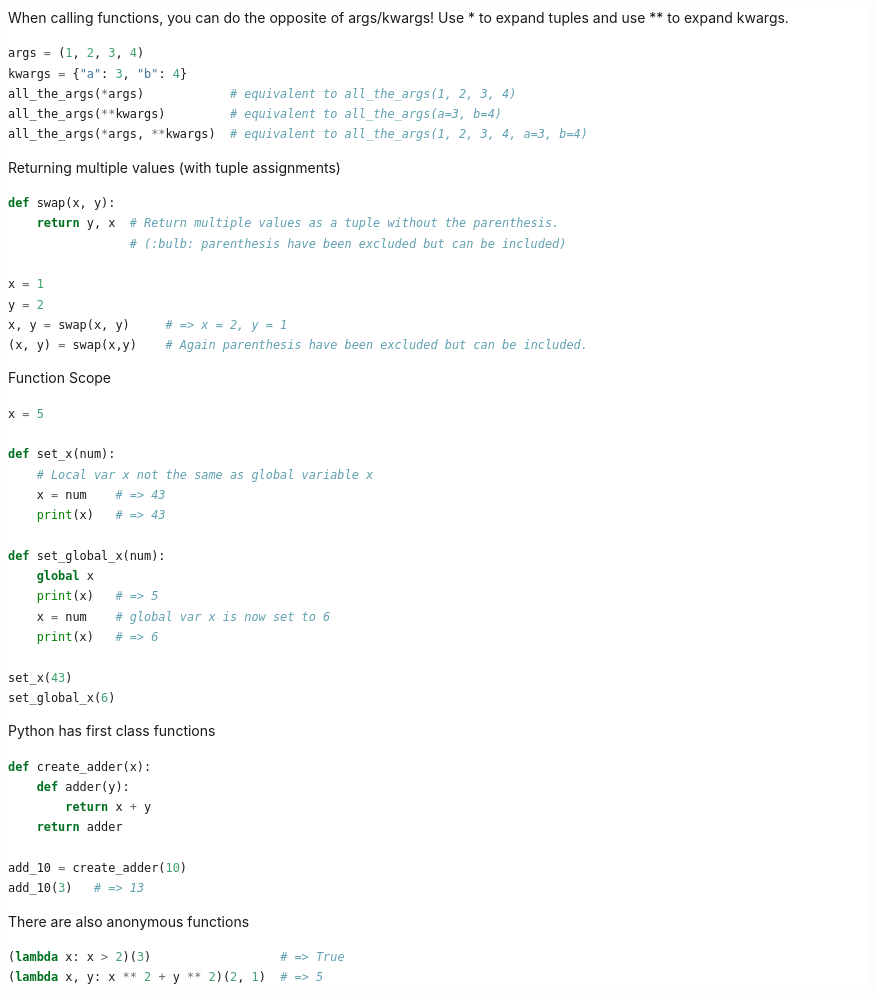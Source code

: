 When calling functions, you can do the opposite of args/kwargs!
Use * to expand tuples and use ** to expand kwargs.
```python
args = (1, 2, 3, 4)
kwargs = {"a": 3, "b": 4}
all_the_args(*args)            # equivalent to all_the_args(1, 2, 3, 4)
all_the_args(**kwargs)         # equivalent to all_the_args(a=3, b=4)
all_the_args(*args, **kwargs)  # equivalent to all_the_args(1, 2, 3, 4, a=3, b=4)
```

Returning multiple values (with tuple assignments)
```python
def swap(x, y):
    return y, x  # Return multiple values as a tuple without the parenthesis.
                 # (:bulb: parenthesis have been excluded but can be included)

x = 1
y = 2
x, y = swap(x, y)     # => x = 2, y = 1
(x, y) = swap(x,y)    # Again parenthesis have been excluded but can be included.
```

Function Scope
```python
x = 5

def set_x(num):
    # Local var x not the same as global variable x
    x = num    # => 43
    print(x)   # => 43

def set_global_x(num):
    global x
    print(x)   # => 5
    x = num    # global var x is now set to 6
    print(x)   # => 6

set_x(43)
set_global_x(6)
```

Python has first class functions
```python
def create_adder(x):
    def adder(y):
        return x + y
    return adder

add_10 = create_adder(10)
add_10(3)   # => 13
```

There are also anonymous functions
```python
(lambda x: x > 2)(3)                  # => True
(lambda x, y: x ** 2 + y ** 2)(2, 1)  # => 5
```

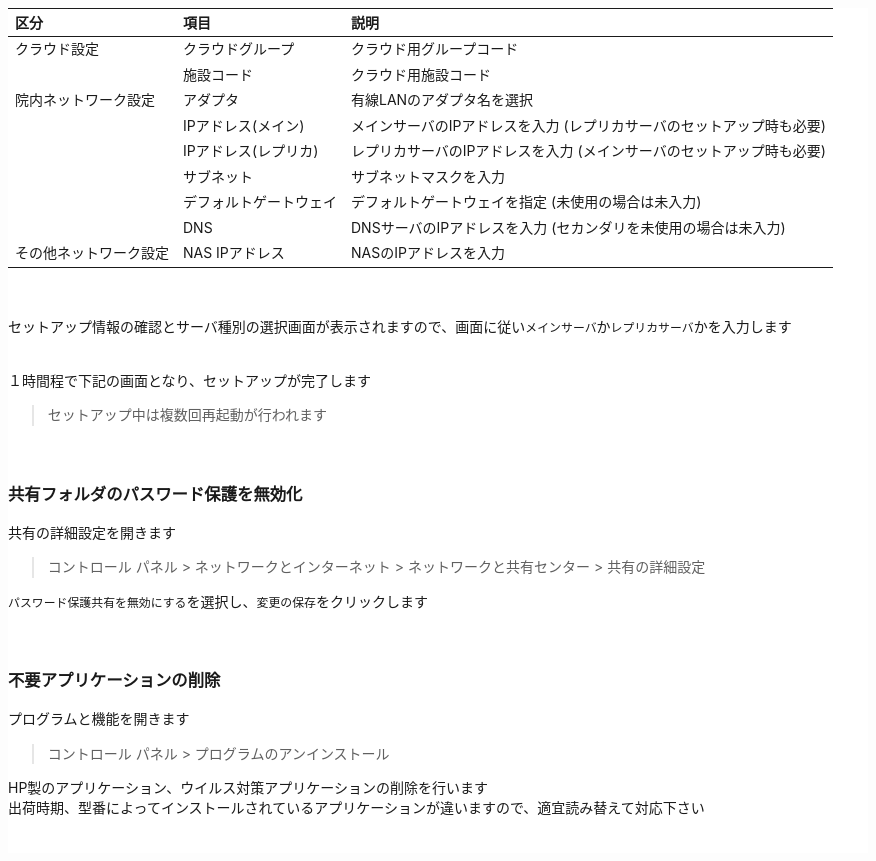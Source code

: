 | 区分                   | 項目                   | 説明                                                                   |
| :--------------------- | :--------------------- | :--------------------------------------------------------------------- |
| クラウド設定           | クラウドグループ       | クラウド用グループコード                                               |
|                        | 施設コード             | クラウド用施設コード                                                   |
| 院内ネットワーク設定   | アダプタ               | 有線LANのアダプタ名を選択                                              |
|                        | IPアドレス(メイン)     | メインサーバのIPアドレスを入力  (レプリカサーバのセットアップ時も必要) |
|                        | IPアドレス(レプリカ)   | レプリカサーバのIPアドレスを入力  (メインサーバのセットアップ時も必要) |
|                        | サブネット             | サブネットマスクを入力                                                 |
|                        | デフォルトゲートウェイ | デフォルトゲートウェイを指定  (未使用の場合は未入力)                   |
|                        | DNS                    | DNSサーバのIPアドレスを入力  (セカンダリを未使用の場合は未入力)        |
| その他ネットワーク設定 | NAS IPアドレス         | NASのIPアドレスを入力                                                  |

<img width="300" alt="" src="img/sv-1.png">　<img width="300" alt="" src="img/sv-2.png">

セットアップ情報の確認とサーバ種別の選択画面が表示されますので、画面に従い`メインサーバ`か`レプリカサーバ`かを入力します  
<img width="300" alt="" src="img/sv-3.png">

１時間程で下記の画面となり、セットアップが完了します  
> セットアップ中は複数回再起動が行われます  

<img width="300" alt="" src="img/sv-4.png">


### 共有フォルダのパスワード保護を無効化
共有の詳細設定を開きます
> コントロール パネル > ネットワークとインターネット > ネットワークと共有センター > 共有の詳細設定

`パスワード保護共有を無効にする`を選択し、`変更の保存`をクリックします

<img width="300" alt="" src="img/sv-share-1.png">


### 不要アプリケーションの削除
プログラムと機能を開きます
> コントロール パネル > プログラムのアンインストール

HP製のアプリケーション、ウイルス対策アプリケーションの削除を行います<br>
出荷時期、型番によってインストールされているアプリケーションが違いますので、適宜読み替えて対応下さい<br>

<img width="400" alt="" src="img/uninstall-1.png">
<img width="400" alt="" src="img/uninstall-2.png">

Activity.
Return only the number of lines above that include the word "equivalent".

Worked solution.
3